The report, Promoting Independence, Preventing Crisis, offers the government a “clear, affordable and essential” solution to the adult social care crisis, just as the care bill – which applies to England and Wales – begins its journey through parliament.
The report focuses on the need for a right to independent living, more generous eligibility criteria for council support, a focus on preventative care, and the need for the government to provide more funding for social care.
It says that disabled people need a social care system that enables them to live as “active” citizens and not just as passive clients of care, and one which enables disabled people to live independently, with “dignity, fairness and respect”.
Leading disabled campaigners – including Jane Young, Liz Sayce and Julie Jaye Charles – gave evidence in person to the inquiry, while the disabled peers Lord [Colin] Low and Baroness [Rosalie] Wilkins were part of the 10-strong inquiry panel of MPs and peers.
The report was published just days before peers are set to begin debating the care bill, and is the product of an inquiry into adult social care reform for working-age disabled people, set up in February by the all party parliamentary groups on disability and local government, and supported by the disability charity Scope.
In an introduction to the report, the disabled peer Baroness [Jane] Campbell and Labour’s Anne McGuire, two of the inquiry’s joint chairs, said they believed their recommendations – if implemented – would help create “an ambitious care system fit for the 21st century”.
Baroness Campbell told the parliamentary launch event she believed the public had “woken up properly now to the fact that social care is in crisis and they are demanding that us politicians meet and address this challenge”.
She said that parliamentarians were beginning to understand the meaning of “independent living”, and the rights enshrined in the UN disability convention.
Baroness Campbell said the report was a “rich source of up-to-date evidence on the state of care and support for disabled people” and should prove “invaluable” to peers and MPs as parliament debated the new bill.
Just minutes after the event, Baroness Campbell introduced her own social care portability bill in the House of Lords, which she described as “a model” for “what the government could do” in its care bill.
Her bill would allow disabled people in England and Wales to retain an “equivalent” support package when they relocate to a different part of the country – for a certain period of time – with “timely and seamless” transitional arrangements.
At present, the government’s care bill would ensure that a disabled person’s support package would continue when they moved to a new area, but only until they were reassessed by their new local authority.
If the costs or needs identified by the reassessment were different, the new council would then only have to provide a “written explanation of the difference”.

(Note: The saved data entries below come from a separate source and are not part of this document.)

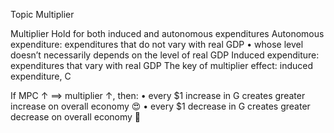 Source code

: Topic
Multiplier

Multiplier
Hold for both
induced and
autonomous
expenditures
Autonomous expenditure: expenditures that do not vary with real GDP
• whose level doesn’t necessarily depends on the level of real GDP
Induced expenditure: expenditures that vary with real GDP
The key of multiplier effect: induced expenditure, C

If MPC ↑ ==> multiplier ↑, then:
• every $1 increase in G creates greater increase on overall economy
😍
• every $1 decrease in G creates greater decrease on overall economy
🥲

Sue Bott, Disability Rights UK’s director of development, said she was pleased with the progress on portability in the government’s bill, but going “that little bit further” and protecting people’s care packages would “really give people the confidence to be able to move”.

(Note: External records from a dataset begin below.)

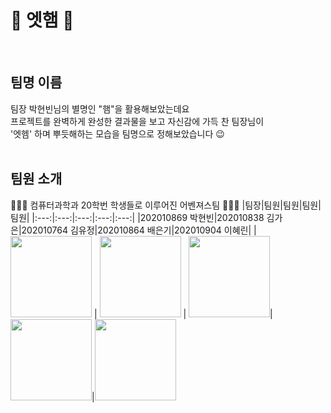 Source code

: # 💙 엣햄 💙
<br/>

## 팀명 이름
팀장 박현빈님의 별명인 "햄"을 활용해보았는데요 <br/>
프로젝트를 완벽하게 완성한 결과물을 보고 자신감에 가득 찬 팀장님이 <br/>
'엣헴' 하며 뿌듯해하는 모습을 팀명으로 정해보았습니다 😉 <br/><br/>

## 팀원 소개
👨🏻‍💻 컴퓨터과학과 20학번 학생들로 이루어진 어벤져스팀 👩🏻‍💻
|팀장|팀원|팀원|팀원|팀원|
|:---:|:---:|:---:|:---:|:---:|
|202010869 박현빈|202010838 김가은|202010764 김유정|202010864 배은기|202010904 이혜린|
|<img src="https://user-images.githubusercontent.com/77167694/159713576-4b63f23e-4b52-49ed-9159-b7e8ef6e93c2.png" width="130" height="130"/> | <img src="https://user-images.githubusercontent.com/77167694/159713167-a44bdd03-eb3b-4d47-8fb6-d8bbb45d9351.jpeg" width="130" height="130"/> | <img src="https://user-images.githubusercontent.com/77167694/159710275-a7cf55fa-e422-4e04-ae3a-d244cbb5de1a.jpeg" width="130" height="130"/>|<img src="https://user-images.githubusercontent.com/77167694/159713041-19536d88-3f23-4c54-8f6a-5f3d6be36f91.png" width="130" height="130"/>|<img src="https://user-images.githubusercontent.com/77167694/159711727-2b6da1b2-444f-449e-935c-7bf638b71c09.JPG" width="130" height="130"/>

She said disability campaigners would also be focusing on how the care bill dealt with charging for care.
Bott said she was concerned that the bill could give local authorities “a licence to do whatever they like” when charging, because there is nothing that says councils have to pay due regard to what is reasonable and to people’s ability to pay, as there is in current social care legislation.
She said that charging was already “out of control. Local authorities can do what they like. There is nobody keeping an eye on what happens.”

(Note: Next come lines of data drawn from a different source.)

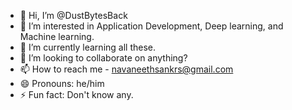 - 👋 Hi, I’m @DustBytesBack
- 👀 I’m interested in Application Development, Deep learning, and Machine learning.
- 🌱 I’m currently learning all these.
- 💞️ I’m looking to collaborate on anything?
- 📫 How to reach me - navaneethsankrs@gmail.com
- 😄 Pronouns: he/him
- ⚡ Fun fact: Don't know any.

<!---
DustBytesBack/DustBytesBack is a ✨ special ✨ repository because its `README.md` (this file) appears on your GitHub profile.
You can click the Preview link to take a look at your changes.
--->
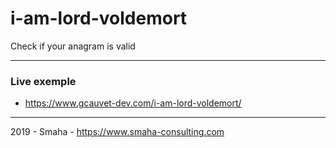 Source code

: # i-am-lord-voldemort
Check if your anagram is valid

---

### Live exemple
- https://www.gcauvet-dev.com/i-am-lord-voldemort/

---

2019 - Smaha - https://www.smaha-consulting.com
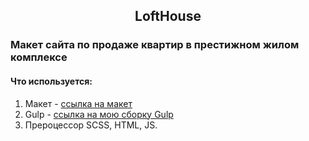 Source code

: <div id="header"> 
	<div align="center" id="header__box-title"> 
		<h2 id= "header__title"> LoftHouse </h2>
	</div>
</div>

<div id="main"> 
	<div id="residential-complex">
		<h3 id="residential-complex__title">Макет сайта по продаже квартир в престижном жилом комплексе</h3>
	</div>
	<div id="residential-complex__box">
		<h4>Что используется:</h4>
		<ol id="residential-complex__list">
			<li id="residential-complex__item">
			 Макет - <a href="https://www.figma.com/file/69nIOtIXNTav3FxvlQ7jLm/Loft-House---%D0%9A%D0%B2%D0%B0%D1%80%D1%82%D0%B8%D1%80%D1%8B?type=design&node-id=0%3A1&t=dffRoi3WQzNnyaOa-1" target="_blank">ссылка на макет</a> 
			</li>
			<li id="residential-complex__item">
			 Gulp - <a href="https://github.com/KindNeko/gulp" target="_blank">ссылка на мою сборку Gulp</a> 
			</li>
			<li id="residential-complex__item">
			 Прероцессор SCSS, HTML, JS.
			</li>
		</ol>
	</div>
</div>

She said she was also concerned that the care bill’s clauses on direct payments – which allow disabled people greater control over their support – might be a step backwards, with disabled people now appearing to have the right only to “request” direct payments, whereas councils currently have to “offer” them to someone with a care package.
She said she would like to see the bill include a legal right to direct payments.
Meanwhile, Liberal Democrat care services minister Norman Lamb announced new government plans for a more integrated health and care system, with “the biggest ever commitment to making coordinated health and care a reality”.